**What to do**
Each line in the entries below that holds the string "树中每个结点的值都不小于其左右孩子结点的值" is to be listed.
=== Extracted material ===
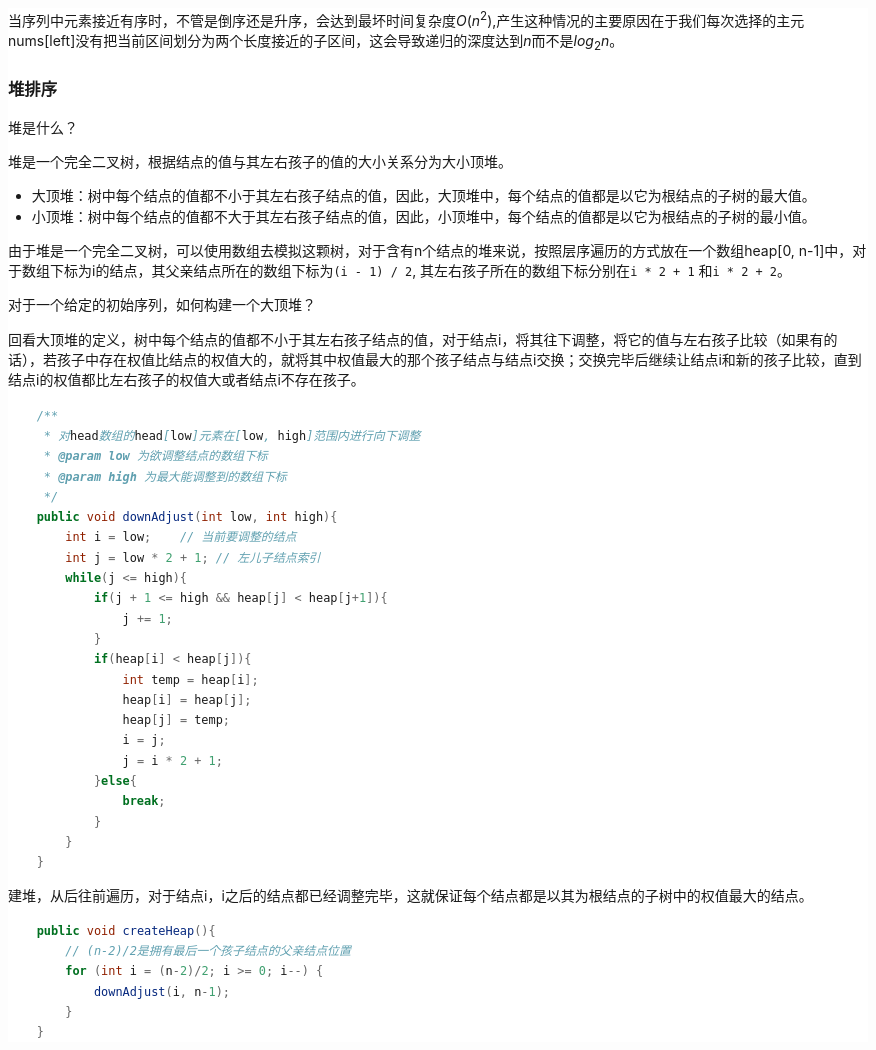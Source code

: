 当序列中元素接近有序时，不管是倒序还是升序，会达到最坏时间复杂度$O(n^2)$,产生这种情况的主要原因在于我们每次选择的主元nums[left]没有把当前区间划分为两个长度接近的子区间，这会导致递归的深度达到$n$而不是$log_2n$。

### 堆排序

堆是什么？

堆是一个完全二叉树，根据结点的值与其左右孩子的值的大小关系分为大小顶堆。

- 大顶堆：树中每个结点的值都不小于其左右孩子结点的值，因此，大顶堆中，每个结点的值都是以它为根结点的子树的最大值。
- 小顶堆：树中每个结点的值都不大于其左右孩子结点的值，因此，小顶堆中，每个结点的值都是以它为根结点的子树的最小值。

由于堆是一个完全二叉树，可以使用数组去模拟这颗树，对于含有n个结点的堆来说，按照层序遍历的方式放在一个数组heap[0, n-1]中，对于数组下标为i的结点，其父亲结点所在的数组下标为`(i - 1) / 2`, 其左右孩子所在的数组下标分别在`i * 2 + 1` 和`i * 2 + 2`。

对于一个给定的初始序列，如何构建一个大顶堆？

回看大顶堆的定义，树中每个结点的值都不小于其左右孩子结点的值，对于结点i，将其往下调整，将它的值与左右孩子比较（如果有的话），若孩子中存在权值比结点的权值大的，就将其中权值最大的那个孩子结点与结点i交换；交换完毕后继续让结点i和新的孩子比较，直到结点i的权值都比左右孩子的权值大或者结点i不存在孩子。

```java
    /**
     * 对head数组的head[low]元素在[low, high]范围内进行向下调整
     * @param low 为欲调整结点的数组下标
     * @param high 为最大能调整到的数组下标
     */
    public void downAdjust(int low, int high){
        int i = low;    // 当前要调整的结点
        int j = low * 2 + 1; // 左儿子结点索引
        while(j <= high){
            if(j + 1 <= high && heap[j] < heap[j+1]){
                j += 1;
            }
            if(heap[i] < heap[j]){
                int temp = heap[i];
                heap[i] = heap[j];
                heap[j] = temp;
                i = j;
                j = i * 2 + 1;
            }else{
                break;
            }
        }
    }
```

建堆，从后往前遍历，对于结点i，i之后的结点都已经调整完毕，这就保证每个结点都是以其为根结点的子树中的权值最大的结点。

```java
    public void createHeap(){
        // (n-2)/2是拥有最后一个孩子结点的父亲结点位置
        for (int i = (n-2)/2; i >= 0; i--) {
            downAdjust(i, n-1);
        }
    }
```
===
**Solution**
- 大顶堆：树中每个结点的值都不小于其左右孩子结点的值，因此，大顶堆中，每个结点的值都是以它为根结点的子树的最大值。
回看大顶堆的定义，树中每个结点的值都不小于其左右孩子结点的值，对于结点i，将其往下调整，将它的值与左右孩子比较（如果有的话），若孩子中存在权值比结点的权值大的，就将其中权值最大的那个孩子结点与结点i交换；交换完毕后继续让结点i和新的孩子比较，直到结点i的权值都比左右孩子的权值大或者结点i不存在孩子。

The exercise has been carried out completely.